#### Task details:
List each line of the data in which the string "użytkownikowi" appears.

#### Input data:

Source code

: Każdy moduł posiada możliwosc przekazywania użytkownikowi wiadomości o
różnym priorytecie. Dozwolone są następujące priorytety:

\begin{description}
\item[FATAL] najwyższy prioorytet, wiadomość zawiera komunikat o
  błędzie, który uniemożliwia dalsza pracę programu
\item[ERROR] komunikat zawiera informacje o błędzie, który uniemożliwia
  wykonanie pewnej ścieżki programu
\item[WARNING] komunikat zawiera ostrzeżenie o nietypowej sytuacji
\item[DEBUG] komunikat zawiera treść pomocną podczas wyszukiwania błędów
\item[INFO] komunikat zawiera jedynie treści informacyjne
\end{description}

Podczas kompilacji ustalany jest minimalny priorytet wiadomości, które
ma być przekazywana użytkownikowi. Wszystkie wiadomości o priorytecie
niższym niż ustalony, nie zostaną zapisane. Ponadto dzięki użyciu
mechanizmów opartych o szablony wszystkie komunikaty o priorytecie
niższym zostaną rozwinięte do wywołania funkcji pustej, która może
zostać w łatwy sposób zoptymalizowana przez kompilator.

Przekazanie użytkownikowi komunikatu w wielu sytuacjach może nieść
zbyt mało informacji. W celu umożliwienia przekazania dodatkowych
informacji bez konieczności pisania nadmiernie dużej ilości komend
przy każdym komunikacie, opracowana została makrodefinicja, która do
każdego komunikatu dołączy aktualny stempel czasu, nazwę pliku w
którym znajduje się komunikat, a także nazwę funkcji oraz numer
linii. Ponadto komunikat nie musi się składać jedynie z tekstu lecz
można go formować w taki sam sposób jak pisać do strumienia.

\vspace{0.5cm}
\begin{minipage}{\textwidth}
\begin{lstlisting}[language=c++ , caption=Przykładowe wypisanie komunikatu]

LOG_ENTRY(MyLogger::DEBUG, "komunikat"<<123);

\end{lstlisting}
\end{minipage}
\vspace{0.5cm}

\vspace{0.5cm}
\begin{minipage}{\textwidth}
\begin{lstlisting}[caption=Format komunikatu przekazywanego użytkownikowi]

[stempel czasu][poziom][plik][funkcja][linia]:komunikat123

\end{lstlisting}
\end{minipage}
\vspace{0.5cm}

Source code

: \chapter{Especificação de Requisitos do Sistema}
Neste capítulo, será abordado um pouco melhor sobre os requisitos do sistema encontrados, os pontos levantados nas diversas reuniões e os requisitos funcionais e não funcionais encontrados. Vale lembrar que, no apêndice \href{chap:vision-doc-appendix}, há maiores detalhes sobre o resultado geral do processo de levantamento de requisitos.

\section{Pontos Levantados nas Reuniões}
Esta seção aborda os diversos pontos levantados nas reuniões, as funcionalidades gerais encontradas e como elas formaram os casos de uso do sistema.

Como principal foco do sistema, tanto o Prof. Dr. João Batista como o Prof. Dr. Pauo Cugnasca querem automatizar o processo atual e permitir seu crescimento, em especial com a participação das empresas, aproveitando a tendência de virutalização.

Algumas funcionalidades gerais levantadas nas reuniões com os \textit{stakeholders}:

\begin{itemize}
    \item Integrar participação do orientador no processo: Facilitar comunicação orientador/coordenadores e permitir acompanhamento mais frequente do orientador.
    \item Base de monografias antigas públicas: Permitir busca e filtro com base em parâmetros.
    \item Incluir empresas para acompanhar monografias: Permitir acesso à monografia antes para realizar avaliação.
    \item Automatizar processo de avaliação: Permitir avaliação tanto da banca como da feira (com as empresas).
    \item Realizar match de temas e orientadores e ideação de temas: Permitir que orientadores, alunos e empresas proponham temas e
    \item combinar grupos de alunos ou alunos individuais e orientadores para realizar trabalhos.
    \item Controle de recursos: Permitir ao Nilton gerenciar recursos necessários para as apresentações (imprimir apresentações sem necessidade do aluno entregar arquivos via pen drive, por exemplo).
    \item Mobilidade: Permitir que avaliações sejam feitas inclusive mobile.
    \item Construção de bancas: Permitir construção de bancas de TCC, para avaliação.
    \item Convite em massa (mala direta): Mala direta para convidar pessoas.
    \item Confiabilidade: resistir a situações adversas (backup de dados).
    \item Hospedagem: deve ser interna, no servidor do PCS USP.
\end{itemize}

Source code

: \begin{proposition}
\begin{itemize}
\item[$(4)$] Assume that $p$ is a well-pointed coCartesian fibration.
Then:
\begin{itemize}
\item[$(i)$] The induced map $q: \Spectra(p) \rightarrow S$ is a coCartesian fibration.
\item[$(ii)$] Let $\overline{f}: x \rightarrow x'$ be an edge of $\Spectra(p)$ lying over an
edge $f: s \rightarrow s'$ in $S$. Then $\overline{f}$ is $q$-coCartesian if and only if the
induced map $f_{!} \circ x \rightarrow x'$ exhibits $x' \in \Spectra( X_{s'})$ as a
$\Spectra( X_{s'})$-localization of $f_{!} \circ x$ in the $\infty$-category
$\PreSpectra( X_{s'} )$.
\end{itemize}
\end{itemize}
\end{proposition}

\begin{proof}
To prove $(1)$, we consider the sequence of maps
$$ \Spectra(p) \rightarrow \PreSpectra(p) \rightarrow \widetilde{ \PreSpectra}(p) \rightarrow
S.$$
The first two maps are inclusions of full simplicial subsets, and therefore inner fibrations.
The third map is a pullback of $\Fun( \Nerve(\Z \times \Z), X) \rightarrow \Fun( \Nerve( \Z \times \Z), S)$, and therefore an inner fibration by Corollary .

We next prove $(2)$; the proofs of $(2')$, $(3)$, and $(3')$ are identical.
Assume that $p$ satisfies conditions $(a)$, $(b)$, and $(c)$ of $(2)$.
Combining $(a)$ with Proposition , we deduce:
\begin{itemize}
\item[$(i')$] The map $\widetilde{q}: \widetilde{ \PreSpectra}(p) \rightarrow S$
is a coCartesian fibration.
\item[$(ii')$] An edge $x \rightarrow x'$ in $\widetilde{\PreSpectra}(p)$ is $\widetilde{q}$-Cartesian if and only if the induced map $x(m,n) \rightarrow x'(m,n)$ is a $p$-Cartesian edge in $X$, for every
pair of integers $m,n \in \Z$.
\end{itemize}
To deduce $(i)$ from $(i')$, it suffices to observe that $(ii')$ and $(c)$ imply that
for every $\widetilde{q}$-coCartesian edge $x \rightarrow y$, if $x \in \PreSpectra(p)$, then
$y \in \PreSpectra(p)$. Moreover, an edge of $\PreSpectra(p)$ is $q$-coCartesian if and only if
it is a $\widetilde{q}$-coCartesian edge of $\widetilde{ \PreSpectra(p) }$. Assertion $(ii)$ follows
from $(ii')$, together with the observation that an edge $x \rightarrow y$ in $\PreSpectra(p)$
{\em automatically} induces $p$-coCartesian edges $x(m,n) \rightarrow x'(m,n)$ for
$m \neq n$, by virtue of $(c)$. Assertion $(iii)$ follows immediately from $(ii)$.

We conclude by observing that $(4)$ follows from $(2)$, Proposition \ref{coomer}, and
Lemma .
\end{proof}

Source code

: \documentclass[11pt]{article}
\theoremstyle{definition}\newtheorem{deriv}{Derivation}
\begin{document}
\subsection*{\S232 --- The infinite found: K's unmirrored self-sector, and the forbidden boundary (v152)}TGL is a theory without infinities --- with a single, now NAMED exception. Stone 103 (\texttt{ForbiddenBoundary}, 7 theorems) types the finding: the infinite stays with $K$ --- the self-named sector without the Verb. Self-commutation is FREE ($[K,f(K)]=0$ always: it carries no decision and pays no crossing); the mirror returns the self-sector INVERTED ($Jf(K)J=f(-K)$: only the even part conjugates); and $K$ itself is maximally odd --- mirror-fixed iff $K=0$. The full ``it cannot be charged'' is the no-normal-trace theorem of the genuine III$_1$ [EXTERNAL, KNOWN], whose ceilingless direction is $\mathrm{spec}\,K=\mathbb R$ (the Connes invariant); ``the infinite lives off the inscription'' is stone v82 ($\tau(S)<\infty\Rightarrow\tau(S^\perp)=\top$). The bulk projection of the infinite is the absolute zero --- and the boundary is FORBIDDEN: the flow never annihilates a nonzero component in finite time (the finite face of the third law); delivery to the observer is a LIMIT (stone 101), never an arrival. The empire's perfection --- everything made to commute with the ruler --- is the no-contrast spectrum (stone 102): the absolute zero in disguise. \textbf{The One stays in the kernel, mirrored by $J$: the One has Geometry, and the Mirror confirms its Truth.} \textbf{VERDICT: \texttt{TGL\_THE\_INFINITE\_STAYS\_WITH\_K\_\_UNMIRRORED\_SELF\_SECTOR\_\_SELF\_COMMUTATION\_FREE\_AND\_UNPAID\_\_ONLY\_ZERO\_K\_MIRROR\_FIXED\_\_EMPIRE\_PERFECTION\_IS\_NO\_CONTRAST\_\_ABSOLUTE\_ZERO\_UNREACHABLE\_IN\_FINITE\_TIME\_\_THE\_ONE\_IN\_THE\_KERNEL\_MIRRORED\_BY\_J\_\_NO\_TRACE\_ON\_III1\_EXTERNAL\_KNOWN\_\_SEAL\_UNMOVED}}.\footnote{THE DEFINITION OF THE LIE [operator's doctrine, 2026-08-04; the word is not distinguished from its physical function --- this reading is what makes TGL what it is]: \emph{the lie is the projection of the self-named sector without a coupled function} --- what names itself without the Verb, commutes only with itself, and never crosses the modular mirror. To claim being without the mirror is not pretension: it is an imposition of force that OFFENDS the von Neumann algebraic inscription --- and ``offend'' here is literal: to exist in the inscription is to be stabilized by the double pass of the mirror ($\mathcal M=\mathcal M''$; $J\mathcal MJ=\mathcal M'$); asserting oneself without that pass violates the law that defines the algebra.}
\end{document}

#### Task result:
: Każdy moduł posiada możliwosc przekazywania użytkownikowi wiadomości o
ma być przekazywana użytkownikowi. Wszystkie wiadomości o priorytecie
Przekazanie użytkownikowi komunikatu w wielu sytuacjach może nieść
\begin{lstlisting}[caption=Format komunikatu przekazywanego użytkownikowi]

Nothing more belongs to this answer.